A construction loan is a loan used by the owner of a property or soon to be owner of a property where a new home will be constructed, or an existing home will be improved. The loan is for the owner, not the builder, to use to pay for the home to be built or improved.
Unlike a traditional mortgage where you receive the entire loan amount upfront, a construction loan disburses funds in stages as construction is completed. You pay interest-only on the balance that you owe during construction with the payment starting out lower and increasing throughout the build process. After construction is complete, the loan turns into a loan that is like a traditional loan with payments of principal and interest.
Eligibility criteria are about the same as traditional loans. You’ll need a good credit score, a stable income, a down payment (typically 20-25% of the project cost), detailed construction plans, and a qualified builder.

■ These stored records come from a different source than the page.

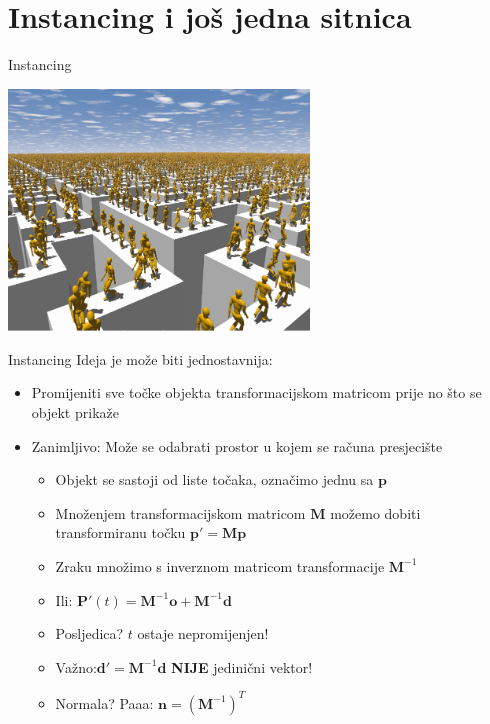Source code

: \documentclass[9pt]{beamer}
\begin{document}
\section{Instancing i još jedna sitnica}
\begin{frame}{Instancing}
	\begin{center}
		\includegraphics[width=0.6\textwidth]{slike/instancing.png}
	\end{center}
\end{frame}

\begin{frame}{Instancing}
	Ideja je može biti jednostavnija:
	\begin{itemize}
		\item Promijeniti sve točke objekta transformacijskom matricom prije no što se objekt prikaže
		\item Zanimljivo: Može se odabrati prostor u kojem se računa presjecište
		\begin{itemize}
			\item Objekt se sastoji od liste točaka, označimo jednu sa $\mathbf{p}$
			\item Množenjem transformacijskom matricom $\mathbf{M}$ možemo dobiti transformiranu točku $\mathbf{p}' = \mathbf{M} \mathbf{p}$
			\item Zraku množimo s inverznom matricom transformacije  $\mathbf{M}^{-1}$
			\item Ili: $\mathbf{P}'(t) = \mathbf{M}^{-1}\mathbf{o} + \mathbf{M}^{-1}\mathbf{d}$
			\item Posljedica? $t$ ostaje nepromijenjen!
			\item Važno:$\mathbf{d}' = \mathbf{M}^{-1}\mathbf{d}$ \textbf{NIJE} jedinični vektor!
			\item Normala? Paaa: $\mathbf{n} = \left(\mathbf{M}^{-1}\right)^T$
		\end{itemize}
	\end{itemize}
\end{frame}
\end{document}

The amount you can borrow depends on factors such as your income, creditworthiness, the appraised value and the total cost of the project. Lenders will finance a percentage of the project’s total cost and appraised value.
Disbursement occurs in stages, known as “draws,” which are typically tied to milestones in the construction process, such as completing the foundation, framing, and finishing. You’ll receive funds after each stage is inspected and approved by the lender. You and your builder will be able to determine when the draws take place.
Before you close on the construction loan, you will select a loan program and lock your rate in. That will happen before you close your construction loan which is before you start construction. That program and rate will be in place during and after construction is complete (unless you refinance or modify after).
Your budget is locked in at the time you close the construction loan which is before you start construction. If the budget goes up during the construction phase, you’ll need to cover the additional costs.
You will generally have 12 to 24 months to complete your project. If more time is needed, you will need to contact the lender and request an extension. Additional fees and costs may exist.